Sumba buttonquail

A prime example of a bird that was unable to adapt to changes brought over by humans

Grahame Bowland

Sumba buttonquail


A prime example of a bird that was unable to adapt to changes brought over by humans

Population 3,500 – 15,000

A bird shrouded in secrecy and mystery that inhabits the grasslands of the Indonesian island of Sumba. Despite its enigmatic nature, this species is classified as Vulnerable, primarily due to its limited distribution and small population size, which is believed to be declining rapidly.

One of the most striking features of the Sumba Buttonquail is its exquisite plumage, adorned with a blend of black, tawny, grey, and white vermiculated patterns on its upper parts. Its rufous wing coverts add a touch of warmth to its appearance, while black-and-white scaling on the sides of the neck and a rich rufous breast further enhance its allure. With a neck and stomach adorned in pristine white and pinkish legs, this bird is a true marvel of natural beauty.

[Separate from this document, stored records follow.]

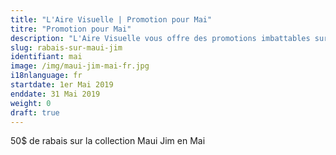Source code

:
 ```yaml
---
title: "L'Aire Visuelle | Promotion pour Mai"
titre: "Promotion pour Mai"
description: "L'Aire Visuelle vous offre des promotions imbattables sur tous produits de la vue."
slug: rabais-sur-maui-jim
identifiant: mai
image: /img/maui-jim-mai-fr.jpg
i18nlanguage: fr
startdate: 1er Mai 2019
enddate: 31 Mai 2019
weight: 0
draft: true
---
```


50$ de rabais sur la collection Maui Jim en Mai
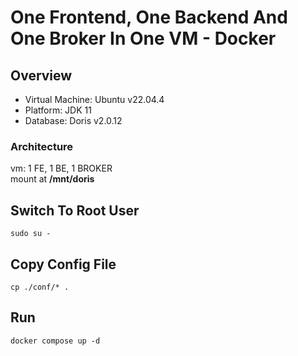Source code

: # One Frontend, One Backend And One Broker In One VM - Docker

## Overview

- Virtual Machine: Ubuntu v22.04.4
- Platform: JDK 11
- Database: Doris v2.0.12

### Architecture

vm: 1 FE, 1 BE, 1 BROKER  
mount at **/mnt/doris**  

## Switch To Root User
```
sudo su -
```

## Copy Config File
```
cp ./conf/* .
```

## Run
```
docker compose up -d
```


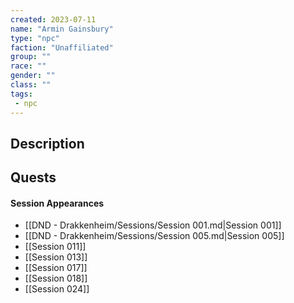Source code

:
 ```yaml
---
created: 2023-07-11
name: "Armin Gainsbury"
type: "npc"
faction: "Unaffiliated"
group: ""
race: ""
gender: ""
class: ""
tags:
 - npc
---
```

## Description


## Quests
<!-- QueryToSerialize: TASK FROM "DND - Drakkenheim/Quests" WHERE !completed AND contains(outlinks, [[Armin Gainsbury]]) -->

#### Session Appearances
<!-- QueryToSerialize: LIST FROM [[Armin Gainsbury]] WHERE file.folder = "DND - Drakkenheim/Sessions" -->
<!-- SerializedQuery: LIST FROM [[Armin Gainsbury]] WHERE file.folder = "DND - Drakkenheim/Sessions" -->
- [[DND - Drakkenheim/Sessions/Session 001.md|Session 001]]
- [[DND - Drakkenheim/Sessions/Session 005.md|Session 005]]
- [[Session 011]]
- [[Session 013]]
- [[Session 017]]
- [[Session 018]]
- [[Session 024]]
<!-- SerializedQuery END -->



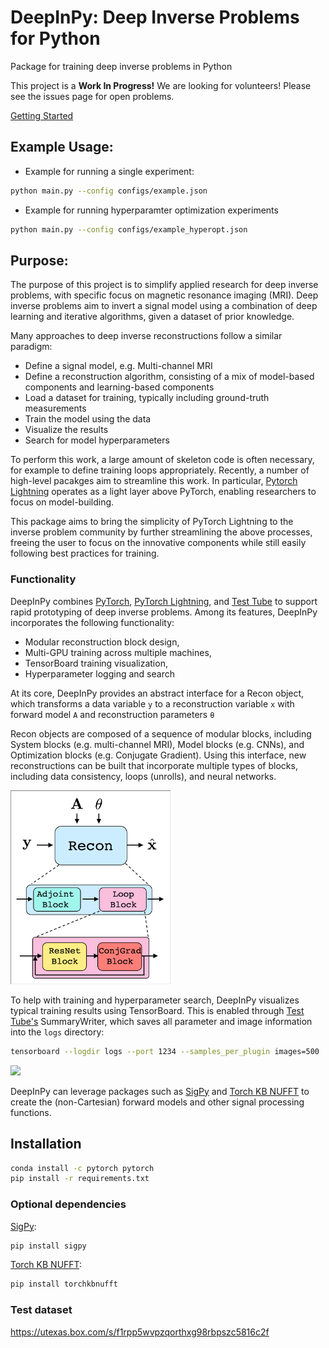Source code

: # DeepInPy: Deep Inverse Problems for Python
Package for training deep inverse problems in Python

This project is a __Work In Progress!__ We are looking for volunteers! Please see the issues page for open problems.

[Getting Started](docs/getting_started.md)

## Example Usage:
- Example for running a single experiment:
```bash
python main.py --config configs/example.json
```
- Example for running hyperparamter optimization experiments
```bash
python main.py --config configs/example_hyperopt.json
```

## Purpose:
The purpose of this project is to simplify applied research for deep inverse problems, with specific focus on magnetic resonance imaging (MRI). Deep inverse problems aim to invert a signal model using a combination of deep learning and iterative algorithms, given a dataset of prior knowledge. 

Many approaches to deep inverse reconstructions follow a similar paradigm:
- Define a signal model, e.g. Multi-channel MRI  
- Define a reconstruction algorithm, consisting of a mix of model-based components and learning-based components  
- Load a dataset for training, typically including ground-truth measurements  
- Train the model using the data  
- Visualize the results  
- Search for model hyperparameters  

To perform this work, a large amount of skeleton code is often necessary, for example to define training loops appropriately. Recently, a number of high-level pacakges aim to streamline this work. In particular, [Pytorch Lightning][pytl] operates as a light layer above PyTorch, enabling researchers to focus on model-building.

This package aims to bring the simplicity of PyTorch Lightning to the inverse problem community by further streamlining the above processes, freeing the user to focus on the innovative components while still easily following best practices for training.


### Functionality
DeepInPy combines [PyTorch][pytorch], [PyTorch Lightning][pytl], and [Test Tube][testtube] to support rapid prototyping of deep inverse problems. Among its features, DeepInPy incorporates the following functionality:
- Modular reconstruction block design,  
- Multi-GPU training across multiple machines,  
- TensorBoard training visualization,  
- Hyperparameter logging and search  


At its core, DeepInPy provides an abstract interface for a Recon object, which transforms a data variable `y` to a reconstruction variable `x` with forward model `A` and reconstruction parameters `θ`

Recon objects are composed of a sequence of modular blocks, including System blocks (e.g. multi-channel MRI), Model blocks (e.g. CNNs), and Optimization blocks (e.g. Conjugate Gradient). Using this interface, new reconstructions can be built that incorporate multiple types of blocks, including data consistency, loops (unrolls), and neural networks.

<img src="docs/images/blocks.png" width="256">


To help with training and hyperparameter search, DeepInPy visualizes typical training results using TensorBoard. This is enabled through [Test Tube's][testtube] SummaryWriter, which saves all parameter and image information into the `logs` directory:
```bash
tensorboard --logdir logs --port 1234 --samples_per_plugin images=500
```
<img src="docs/images/tb_hyperopt.png" width="1024">

DeepInPy can leverage packages such as [SigPy][sigpy] and [Torch KB NUFFT][torchkbnufft] to create the (non-Cartesian) forward models and other signal processing functions. 

## Installation

```bash
conda install -c pytorch pytorch 
pip install -r requirements.txt
```

### Optional dependencies
[SigPy][sigpy]:
```bash
pip install sigpy
```

[Torch KB NUFFT][torchkbnufft]:
```bash
pip install torchkbnufft
```

### Test dataset
https://utexas.box.com/s/f1rpp5wvpzqorthxg98rbpszc5816c2f

[sigpy]: https://github.com/mikgroup/sigpy
[torchkbnufft]: https://github.com/mmuckley/torchkbnufft
[pytl]: https://github.com/PyTorchLightning/pytorch-lightning/
[pytorch]: https://pytorch.org/
[testtube]: https://github.com/williamFalcon/test-tube

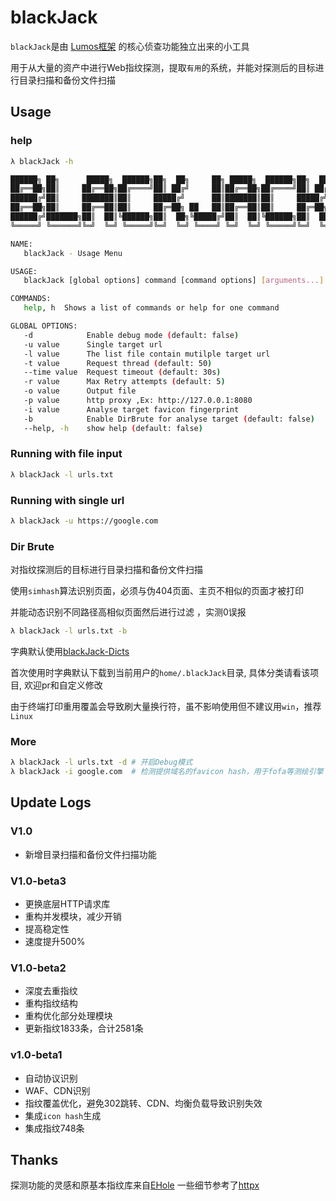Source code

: # blackJack

`blackJack`是由 [Lumos框架](https://github.com/Athena1337/Lumos) 的核心侦查功能独立出来的小工具

用于从大量的资产中进行Web指纹探测，提取`有用`的系统，并能对探测后的目标进行目录扫描和备份文件扫描

## Usage

### help

```bash
λ blackJack -h

██████╗ ██╗      █████╗  ██████╗██╗  ██╗     ██╗ █████╗  ██████╗██╗  ██╗
██╔══██╗██║     ██╔══██╗██╔════╝██║ ██╔╝     ██║██╔══██╗██╔════╝██║ ██╔╝
██████╔╝██║     ███████║██║     █████╔╝      ██║███████║██║     █████╔╝
██╔══██╗██║     ██╔══██║██║     ██╔═██╗ ██   ██║██╔══██║██║     ██╔═██╗
██████╔╝███████╗██║  ██║╚██████╗██║  ██╗╚█████╔╝██║  ██║╚██████╗██║  ██╗
╚═════╝ ╚══════╝╚═╝  ╚═╝ ╚═════╝╚═╝  ╚═╝ ╚════╝ ╚═╝  ╚═╝ ╚═════╝╚═╝  ╚═╝ v1.0.0

NAME:
   blackJack - Usage Menu

USAGE:
   blackJack [global options] command [command options] [arguments...]

COMMANDS:
   help, h  Shows a list of commands or help for one command

GLOBAL OPTIONS:
   -d            Enable debug mode (default: false)
   -u value      Single target url
   -l value      The list file contain mutilple target url
   -t value      Request thread (default: 50)
   --time value  Request timeout (default: 30s)
   -r value      Max Retry attempts (default: 5)
   -o value      Output file
   -p value      http proxy ,Ex: http://127.0.0.1:8080
   -i value      Analyse target favicon fingerprint
   -b            Enable DirBrute for analyse target (default: false)
   --help, -h    show help (default: false)
```

### Running with file input

```bash
λ blackJack -l urls.txt
```

### Running with single url

```bash
λ blackJack -u https://google.com
```

### Dir Brute

对指纹探测后的目标进行目录扫描和备份文件扫描

使用`simhash`算法识别页面，必须与伪404页面、主页不相似的页面才被打印

并能动态识别不同路径高相似页面然后进行过滤 ，实测0误报
```bash
λ blackJack -l urls.txt -b
```
字典默认使用[blackJack-Dicts](https://github.com/t43Wiu6/blackJack-Dicts)

首次使用时字典默认下载到当前用户的`home/.blackJack`目录, 具体分类请看该项目, 欢迎pr和自定义修改

由于终端打印重用覆盖会导致刷大量换行符，虽不影响使用但不建议用`win`，推荐`Linux`

### More
```bash
λ blackJack -l urls.txt -d # 开启Debug模式
λ blackJack -i google.com  # 检测提供域名的favicon hash，用于fofa等测绘引擎
```

## Update Logs

### V1.0
+ 新增目录扫描和备份文件扫描功能

### V1.0-beta3
+ 更换底层HTTP请求库
+ 重构并发模块，减少开销
+ 提高稳定性
+ 速度提升500%

### V1.0-beta2
+ 深度去重指纹
+ 重构指纹结构
+ 重构优化部分处理模块
+ 更新指纹1833条，合计2581条

### v1.0-beta1 
+ 自动协议识别
+ WAF、CDN识别
+ 指纹覆盖优化，避免302跳转、CDN、均衡负载导致识别失效
+ 集成`icon hash`生成
+ 集成指纹748条

## Thanks

探测功能的灵感和原基本指纹库来自[EHole](https://github.com/EdgeSecurityTeam/EHole)
一些细节参考了[httpx](https://github.com/projectdiscovery/httpx)
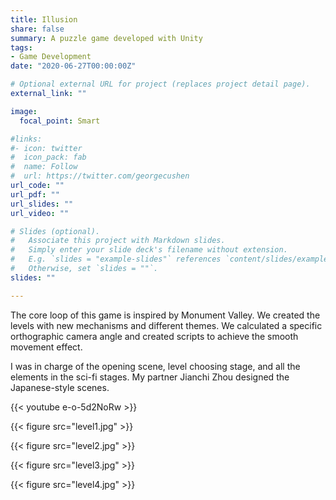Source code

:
 ```yaml
---
title: Illusion
share: false
summary: A puzzle game developed with Unity
tags:
- Game Development
date: "2020-06-27T00:00:00Z"

# Optional external URL for project (replaces project detail page).
external_link: ""

image:
  focal_point: Smart

#links:
#- icon: twitter
#  icon_pack: fab
#  name: Follow
#  url: https://twitter.com/georgecushen
url_code: ""
url_pdf: ""
url_slides: ""
url_video: ""

# Slides (optional).
#   Associate this project with Markdown slides.
#   Simply enter your slide deck's filename without extension.
#   E.g. `slides = "example-slides"` references `content/slides/example-slides.md`.
#   Otherwise, set `slides = ""`.
slides: ""

---
```






The core loop of this game is inspired by Monument Valley. We created the levels with new mechanisms and different themes. We calculated a specific orthographic camera angle and created scripts to achieve the smooth movement effect.

I was in charge of the opening scene, level choosing stage, and all the elements in the sci-fi stages. My partner Jianchi Zhou designed the Japanese-style scenes.

{{< youtube e-o-5d2NoRw >}}

{{< figure src="level1.jpg" >}}

{{< figure src="level2.jpg" >}}

{{< figure src="level3.jpg" >}}

{{< figure src="level4.jpg" >}}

Despite its captivating appearance, the Sumba Buttonquail faces numerous threats to its survival, primarily stemming from habitat loss and degradation. The conversion of grasslands for agriculture, extensive grazing by livestock, and the practice of burning fields have all taken a toll on its preferred habitat. These activities not only diminish the availability of suitable nesting and foraging sites but also disrupt the delicate balance of the grassland ecosystem upon which the buttonquail relies.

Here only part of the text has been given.